## What you should do:
With the pictures left out, repeat every entry that follows exactly.

## Material supplied:
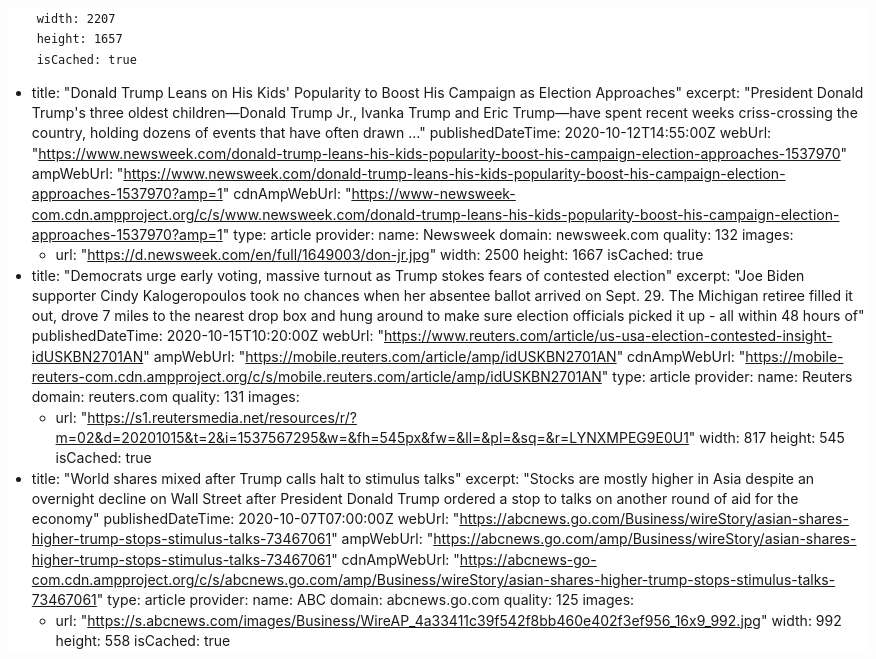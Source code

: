         width: 2207
        height: 1657
        isCached: true
  - title: "Donald Trump Leans on His Kids' Popularity to Boost His Campaign as Election Approaches"
    excerpt: "President Donald Trump's three oldest children—Donald Trump Jr., Ivanka Trump and Eric Trump—have spent recent weeks criss-crossing the country, holding dozens of events that have often drawn ..."
    publishedDateTime: 2020-10-12T14:55:00Z
    webUrl: "https://www.newsweek.com/donald-trump-leans-his-kids-popularity-boost-his-campaign-election-approaches-1537970"
    ampWebUrl: "https://www.newsweek.com/donald-trump-leans-his-kids-popularity-boost-his-campaign-election-approaches-1537970?amp=1"
    cdnAmpWebUrl: "https://www-newsweek-com.cdn.ampproject.org/c/s/www.newsweek.com/donald-trump-leans-his-kids-popularity-boost-his-campaign-election-approaches-1537970?amp=1"
    type: article
    provider:
      name: Newsweek
      domain: newsweek.com
    quality: 132
    images:
      - url: "https://d.newsweek.com/en/full/1649003/don-jr.jpg"
        width: 2500
        height: 1667
        isCached: true
  - title: "Democrats urge early voting, massive turnout as Trump stokes fears of contested election"
    excerpt: "Joe Biden supporter Cindy Kalogeropoulos took no chances when her absentee ballot arrived on Sept. 29. The Michigan retiree filled it out, drove 7 miles to the nearest drop box and hung around to make sure election officials picked it up - all within 48 hours of"
    publishedDateTime: 2020-10-15T10:20:00Z
    webUrl: "https://www.reuters.com/article/us-usa-election-contested-insight-idUSKBN2701AN"
    ampWebUrl: "https://mobile.reuters.com/article/amp/idUSKBN2701AN"
    cdnAmpWebUrl: "https://mobile-reuters-com.cdn.ampproject.org/c/s/mobile.reuters.com/article/amp/idUSKBN2701AN"
    type: article
    provider:
      name: Reuters
      domain: reuters.com
    quality: 131
    images:
      - url: "https://s1.reutersmedia.net/resources/r/?m=02&d=20201015&t=2&i=1537567295&w=&fh=545px&fw=&ll=&pl=&sq=&r=LYNXMPEG9E0U1"
        width: 817
        height: 545
        isCached: true
  - title: "World shares mixed after Trump calls halt to stimulus talks"
    excerpt: "Stocks are mostly higher in Asia despite an overnight decline on Wall Street after President Donald Trump ordered a stop to talks on another round of aid for the economy"
    publishedDateTime: 2020-10-07T07:00:00Z
    webUrl: "https://abcnews.go.com/Business/wireStory/asian-shares-higher-trump-stops-stimulus-talks-73467061"
    ampWebUrl: "https://abcnews.go.com/amp/Business/wireStory/asian-shares-higher-trump-stops-stimulus-talks-73467061"
    cdnAmpWebUrl: "https://abcnews-go-com.cdn.ampproject.org/c/s/abcnews.go.com/amp/Business/wireStory/asian-shares-higher-trump-stops-stimulus-talks-73467061"
    type: article
    provider:
      name: ABC
      domain: abcnews.go.com
    quality: 125
    images:
      - url: "https://s.abcnews.com/images/Business/WireAP_4a33411c39f542f8bb460e402f3ef956_16x9_992.jpg"
        width: 992
        height: 558
        isCached: true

## Reply to the task:
Source code

:         width: 2207
        height: 1657
        isCached: true
  - title: "Donald Trump Leans on His Kids' Popularity to Boost His Campaign as Election Approaches"
    excerpt: "President Donald Trump's three oldest children—Donald Trump Jr., Ivanka Trump and Eric Trump—have spent recent weeks criss-crossing the country, holding dozens of events that have often drawn ..."
    publishedDateTime: 2020-10-12T14:55:00Z
    webUrl: "https://www.newsweek.com/donald-trump-leans-his-kids-popularity-boost-his-campaign-election-approaches-1537970"
    ampWebUrl: "https://www.newsweek.com/donald-trump-leans-his-kids-popularity-boost-his-campaign-election-approaches-1537970?amp=1"
    cdnAmpWebUrl: "https://www-newsweek-com.cdn.ampproject.org/c/s/www.newsweek.com/donald-trump-leans-his-kids-popularity-boost-his-campaign-election-approaches-1537970?amp=1"
    type: article
    provider:
      name: Newsweek
      domain: newsweek.com
    quality: 132
    images:
      - url: "https://d.newsweek.com/en/full/1649003/don-jr.jpg"
        width: 2500
        height: 1667
        isCached: true
  - title: "Democrats urge early voting, massive turnout as Trump stokes fears of contested election"
    excerpt: "Joe Biden supporter Cindy Kalogeropoulos took no chances when her absentee ballot arrived on Sept. 29. The Michigan retiree filled it out, drove 7 miles to the nearest drop box and hung around to make sure election officials picked it up - all within 48 hours of"
    publishedDateTime: 2020-10-15T10:20:00Z
    webUrl: "https://www.reuters.com/article/us-usa-election-contested-insight-idUSKBN2701AN"
    ampWebUrl: "https://mobile.reuters.com/article/amp/idUSKBN2701AN"
    cdnAmpWebUrl: "https://mobile-reuters-com.cdn.ampproject.org/c/s/mobile.reuters.com/article/amp/idUSKBN2701AN"
    type: article
    provider:
      name: Reuters
      domain: reuters.com
    quality: 131
    images:
      - url: "https://s1.reutersmedia.net/resources/r/?m=02&d=20201015&t=2&i=1537567295&w=&fh=545px&fw=&ll=&pl=&sq=&r=LYNXMPEG9E0U1"
        width: 817
        height: 545
        isCached: true
  - title: "World shares mixed after Trump calls halt to stimulus talks"
    excerpt: "Stocks are mostly higher in Asia despite an overnight decline on Wall Street after President Donald Trump ordered a stop to talks on another round of aid for the economy"
    publishedDateTime: 2020-10-07T07:00:00Z
    webUrl: "https://abcnews.go.com/Business/wireStory/asian-shares-higher-trump-stops-stimulus-talks-73467061"
    ampWebUrl: "https://abcnews.go.com/amp/Business/wireStory/asian-shares-higher-trump-stops-stimulus-talks-73467061"
    cdnAmpWebUrl: "https://abcnews-go-com.cdn.ampproject.org/c/s/abcnews.go.com/amp/Business/wireStory/asian-shares-higher-trump-stops-stimulus-talks-73467061"
    type: article
    provider:
      name: ABC
      domain: abcnews.go.com
    quality: 125
    images:
      - url: "https://s.abcnews.com/images/Business/WireAP_4a33411c39f542f8bb460e402f3ef956_16x9_992.jpg"
        width: 992
        height: 558
        isCached: true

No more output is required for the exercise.